Question

How do you find a quadratic function $f\left( x \right)=a{{x}^{2}}+bx+c$ given a maximum value of 9 and the roots of the equation are – 6 and 0.

Answer 1

Hint: Now note that the roots of the equation are – 6 and 0. We know that the sum of roots is given by $\dfrac{-b}{a}$ hence we will get the relation between a and b. Now we know that the product of the roots is given by $\dfrac{c}{a}$ hence we will get the value of c in the equation.
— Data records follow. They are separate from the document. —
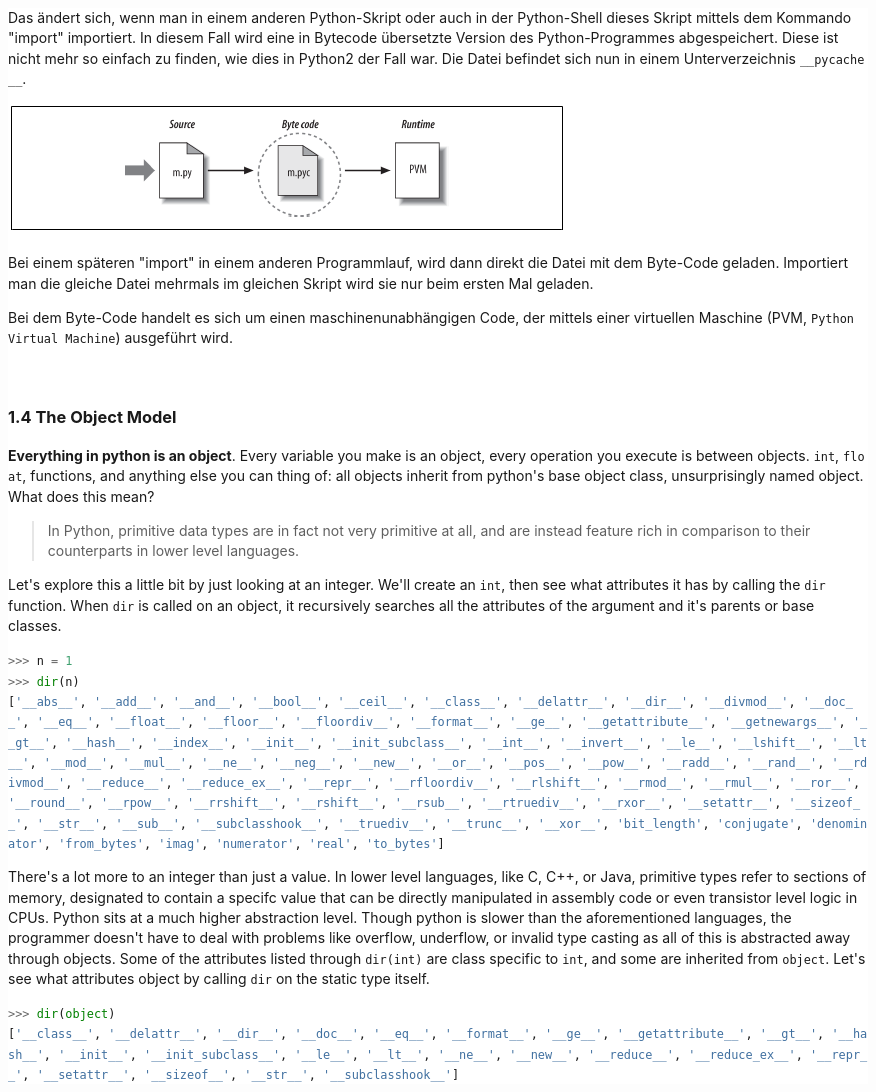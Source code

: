 Das ändert sich, wenn man in einem anderen Python-Skript oder auch in der Python-Shell dieses Skript mittels dem Kommando "import" importiert. In diesem Fall wird eine in Bytecode übersetzte Version des Python-Programmes abgespeichert. Diese ist nicht mehr so einfach zu finden, wie dies in Python2 der Fall war. Die Datei befindet sich nun in einem Unterverzeichnis ``__pycache__``.

![001](../assets/pics/byte_code.png)   

Bei einem späteren "import" in einem anderen Programmlauf, wird dann direkt die Datei mit dem Byte-Code geladen. Importiert man die gleiche Datei mehrmals im gleichen Skript wird sie nur beim ersten Mal geladen.  

Bei dem Byte-Code handelt es sich um einen maschinenunabhängigen Code, der mittels einer virtuellen Maschine (PVM, ``Python Virtual Machine``) ausgeführt wird.  

&nbsp;

<a name="ch1-4"></a>
### 1.4 The Object Model  

**Everything in python is an object**. Every variable you make is an object, every operation you execute is between objects.  `int`, `float`, functions, and anything else you can thing of: all objects inherit from python's base object class, unsurprisingly named object. What does this mean?  
> In Python, primitive data types are in fact not very primitive at all, and are instead feature rich in comparison to their counterparts in lower level languages.  

Let's explore this a little bit by just looking at an integer. We'll create an `int`, then see what attributes it has by calling the `dir` function. When `dir` is called on an object, it recursively searches all the attributes of the argument and it's parents or base classes.  
```py
>>> n = 1
>>> dir(n)
['__abs__', '__add__', '__and__', '__bool__', '__ceil__', '__class__', '__delattr__', '__dir__', '__divmod__', '__doc__', '__eq__', '__float__', '__floor__', '__floordiv__', '__format__', '__ge__', '__getattribute__', '__getnewargs__', '__gt__', '__hash__', '__index__', '__init__', '__init_subclass__', '__int__', '__invert__', '__le__', '__lshift__', '__lt__', '__mod__', '__mul__', '__ne__', '__neg__', '__new__', '__or__', '__pos__', '__pow__', '__radd__', '__rand__', '__rdivmod__', '__reduce__', '__reduce_ex__', '__repr__', '__rfloordiv__', '__rlshift__', '__rmod__', '__rmul__', '__ror__', '__round__', '__rpow__', '__rrshift__', '__rshift__', '__rsub__', '__rtruediv__', '__rxor__', '__setattr__', '__sizeof__', '__str__', '__sub__', '__subclasshook__', '__truediv__', '__trunc__', '__xor__', 'bit_length', 'conjugate', 'denominator', 'from_bytes', 'imag', 'numerator', 'real', 'to_bytes']
```
There's a lot more to an integer than just a value. In lower level languages, like C, C++, or Java, primitive types refer to sections of memory, designated to contain a specifc value that can be directly manipulated in assembly code or even transistor level logic in CPUs. Python sits at a much higher abstraction level. Though python is slower than the aforementioned languages, the programmer doesn't have to deal with problems like overflow, underflow, or invalid type casting as all of this is abstracted away through objects. Some of the attributes listed through `dir(int)` are class specific to `int`, and some are inherited from `object`. Let's see what attributes object by calling `dir` on the static type itself.  
```py
>>> dir(object)
['__class__', '__delattr__', '__dir__', '__doc__', '__eq__', '__format__', '__ge__', '__getattribute__', '__gt__', '__hash__', '__init__', '__init_subclass__', '__le__', '__lt__', '__ne__', '__new__', '__reduce__', '__reduce_ex__', '__repr__', '__setattr__', '__sizeof__', '__str__', '__subclasshook__']
```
Now know that the maximum value of quadratic equation is given by $c-\dfrac{{{b}^{2}}}{4a}$ . hence we will substitute the value of b and c and find the value of a. Now we will substitute the value of a and c to find the value of b and Hence we can now write the whole quadratic equation.

Complete step by step solution:
Now we are given that -6 and 0 are the roots of quadratic equation $a{{x}^{2}}+bx+c$
Now we know that the sum of roots of quadratic equation is given by $\dfrac{-b}{a}$
Hence we have $-6+0=\dfrac{-b}{a}$
Which means $b=6a...............\left( 1 \right)$
Now we also know that the product of the roots is given by $\dfrac{c}{a}$ .
Similarly we have $-6\times 0=\dfrac{c}{a}$ Hence we get c = 0.
Now we know that the maximum value of a quadratic function is $c-\dfrac{{{b}^{2}}}{4a}$
We are given that the maximum value is 9. Hence we get,
$\begin{align}
  & \Rightarrow c-\dfrac{{{b}^{2}}}{4a}=9 \\
 & \Rightarrow 0-\dfrac{{{\left( 6a \right)}^{2}}}{4a}=9 \\
 & \Rightarrow -\dfrac{36{{a}^{2}}}{4a}=9 \\
 & \Rightarrow -9a=9 \\
 & \Rightarrow a=-1 \\
\end{align}$
Hence we get the value of a is – 1
Now from equation (1) we have $b=6\left( -1 \right)=-6$
Now we have c = 0 hence we get the quadratic $a{{x}^{2}}+bx+c$ as $-{{x}^{2}}-6x$

Note:
Now note that we can avoid using sum of the roots and product of the roots to solve the problem. Since -6 and 0 are the roots of the quadratic and we know that the roots satisfy the equation $a{{x}^{2}}+bx+c=0$ we will substitute x = 0 and x = -6 to find the required condition. Now again we will use the condition of maxima to find the value of a and hence write the whole quadratic equation. Hence we get the required quadratic equation.